Many forms of statistical falsification are devilishly difficult to catch, or close enough to a genuine judgment call to provide plausible deniability. Data analysis is very much an art, and one that affords even its most scrupulous practitioners a wide degree of latitude. Which of these two statistical tests, both applicable to this situation, should be used? Should a subpopulation of the research sample with some common criterion be picked out and reanalyzed as if it were the totality? Which of the hundreds of coincident factors measured should be controlled for, and how? The same freedom that empowers a statistician to pick a true signal out of the noise also enables a dishonest scientist to manufacture nearly any result he or she wishes.
Cajoling statistical significance where in reality there is none, a practice commonly known as “p-hacking,” is particularly easy to accomplish and difficult to detect on a case-by-case basis. And since the vast majority of studies still do not report their raw data along with their findings, there is often nothing to re-analyze and check even if there were volunteers with the time and inclination to do so.
One creative attempt to estimate how widespread such dishonesty really is involves comparisons between fields of varying “hardness.” The author, Daniele Fanelli, theorized that the farther from physics one gets, the more freedom creeps into one’s experimental methodology, and the fewer constraints there are on a scientist’s conscious and unconscious biases. If all scientists were constantly attempting to influence the results of their analyses, but had more opportunities to do so the “softer” the science, then we might expect that the social sciences have more papers that confirm a sought-after hypothesis than do the physical sciences, with medicine and biology somewhere in the middle.
This is exactly what the study discovered: A paper in psychology or psychiatry is about five times as likely to report a positive result as one in astrophysics. This is not necessarily evidence that psychologists are all consciously or unconsciously manipulating their data—it could also be evidence of massive publication bias—but either way, the result is disturbing.
peaking of physics, how do things go with this hardest of all hard sciences? Better than elsewhere, it would appear, and it’s unsurprising that those who claim all is well in the world of science reach so reliably and so insistently for examples from physics, preferably of the most theoretical sort. Folk histories of physics combine borrowed mathematical luster and Whiggish triumphalism in a way that journalists seem powerless to resist. The outcomes of physics experiments and astronomical observations seem so matter-of-fact, so concretely and immediately connected to underlying reality, that they might let us gingerly sidestep all of these issues concerning motivated or sloppy analysis and interpretation.
“E pur si muove,” Galileo is said to have remarked, and one can almost hear in his sigh the hopes of a hundred science journalists for whom it would be all too convenient if Nature were always willing to tell us whose theory is more correct.
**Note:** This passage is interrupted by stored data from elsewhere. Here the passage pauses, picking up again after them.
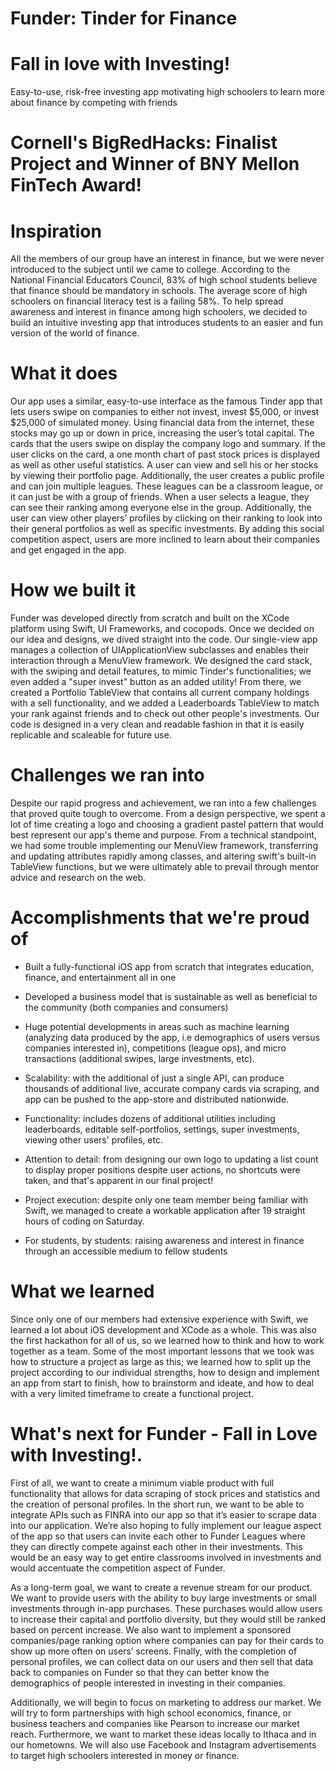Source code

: # Funder: Tinder for Finance
# Fall in love with Investing! 
Easy-to-use, risk-free investing app motivating high schoolers to learn more about finance by competing with friends

# Cornell's BigRedHacks: Finalist Project and Winner of BNY Mellon FinTech Award!

# Inspiration
All the members of our group have an interest in finance, but we were never introduced to the subject until we came to college. According to the National Financial Educators Council, 83% of high school students believe that finance should be mandatory in schools. The average score of high schoolers on financial literacy test is a failing 58%. To help spread awareness and interest in finance among high schoolers, we decided to build an intuitive investing app that introduces students to an easier and fun version of the world of finance.

# What it does
Our app uses a similar, easy-to-use interface as the famous Tinder app that lets users swipe on companies to either not invest, invest $5,000, or invest $25,000 of simulated money. Using financial data from the internet, these stocks may go up or down in price, increasing the user’s total capital. The cards that the users swipe on display the company logo and summary. If the user clicks on the card, a one month chart of past stock prices is displayed as well as other useful statistics. A user can view and sell his or her stocks by viewing their portfolio page. Additionally, the user creates a public profile and can join multiple leagues. These leagues can be a classroom league, or it can just be with a group of friends. When a user selects a league, they can see their ranking among everyone else in the group. Additionally, the user can view other players’ profiles by clicking on their ranking to look into their general portfolios as well as specific investments. By adding this social competition aspect, users are more inclined to learn about their companies and get engaged in the app.

# How we built it
Funder was developed directly from scratch and built on the XCode platform using Swift, UI Frameworks, and cocopods. Once we decided on our idea and designs, we dived straight into the code. Our single-view app manages a collection of UIApplicationView subclasses and enables their interaction through a MenuView framework. We designed the card stack, with the swiping and detail features, to mimic Tinder's functionalities; we even added a "super invest" button as an added utility! From there, we created a Portfolio TableView that contains all current company holdings with a sell functionality, and we added a Leaderboards TableView to match your rank against friends and to check out other people's investments. Our code is designed in a very clean and readable fashion in that it is easily replicable and scaleable for future use.

# Challenges we ran into
Despite our rapid progress and achievement, we ran into a few challenges that proved quite tough to overcome. From a design perspective, we spent a lot of time creating a logo and choosing a gradient pastel pattern that would best represent our app's theme and purpose. From a technical standpoint, we had some trouble implementing our MenuView framework, transferring and updating attributes rapidly among classes, and altering swift's built-in TableView functions, but we were ultimately able to prevail through mentor advice and research on the web.

# Accomplishments that we're proud of
 - Built a fully-functional iOS app from scratch that integrates education, finance, and entertainment all in one

 - Developed a business model that is sustainable as well as beneficial to the community (both companies and consumers)

 - Huge potential developments in areas such as machine learning (analyzing data produced by the app, i.e demographics of users versus companies interested in), competitions (league ops), and micro transactions (additional swipes, large investments, etc).

 - Scalability: with the additional of just a single API, can produce thousands of additional live, accurate company cards via scraping, and app can be pushed to the app-store and distributed nationwide.

 - Functionality: includes dozens of additional utilities including leaderboards, editable self-portfolios, settings, super investments, viewing other users' profiles, etc.

 - Attention to detail: from designing our own logo to updating a list count to display proper positions despite user actions, no shortcuts were taken, and that's apparent in our final project!

 - Project execution: despite only one team member being familiar with Swift, we managed to create a workable application after 19 straight hours of coding on Saturday.

 - For students, by students: raising awareness and interest in finance through an accessible medium to fellow students

# What we learned
Since only one of our members had extensive experience with Swift, we learned a lot about iOS development and XCode as a whole. This was also the first hackathon for all of us, so we learned how to think and how to work together as a team. Some of the most important lessons that we took was how to structure a project as large as this; we learned how to split up the project according to our individual strengths, how to design and implement an app from start to finish, how to brainstorm and ideate, and how to deal with a very limited timeframe to create a functional project.

# What's next for Funder - Fall in Love with Investing!.
First of all, we want to create a minimum viable product with full functionality that allows for data scraping of stock prices and statistics and the creation of personal profiles. In the short run, we want to be able to integrate APIs such as FINRA into our app so that it’s easier to scrape data into our application. We’re also hoping to fully implement our league aspect of the app so that users can invite each other to Funder Leagues where they can directly compete against each other in their investments. This would be an easy way to get entire classrooms involved in investments and would accentuate the competition aspect of Funder.

As a long-term goal, we want to create a revenue stream for our product. We want to provide users with the ability to buy large investments or small investments through in-app purchases. These purchases would allow users to increase their capital and portfolio diversity, but they would still be ranked based on percent increase. We also want to implement a sponsored companies/page ranking option where companies can pay for their cards to show up more often on users’ screens. Finally, with the completion of personal profiles, we can collect data on our users and then sell that data back to companies on Funder so that they can better know the demographics of people interested in investing in their companies.

Additionally, we will begin to focus on marketing to address our market. We will try to form partnerships with high school economics, finance, or business teachers and companies like Pearson to increase our market reach. Furthermore, we want to market these ideas locally to Ithaca and in our hometowns. We will also use Facebook and Instagram advertisements to target high schoolers interested in money or finance.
And yet the flight to physics rather gives the game away, since measured any way you like—volume of papers, number of working researchers, total amount of funding—deductive, theory-building physics in the mold of Newton and Lagrange, Maxwell and Einstein, is a tiny fraction of modern science as a whole. In fact, it also makes up a tiny fraction of modern physics. Far more common is the delicate and subtle art of scouring inconceivably vast volumes of noise with advanced software and mathematical tools in search of the faintest signal of some hypothesized but never before observed phenomenon, whether an astrophysical event or the decay of a subatomic particle.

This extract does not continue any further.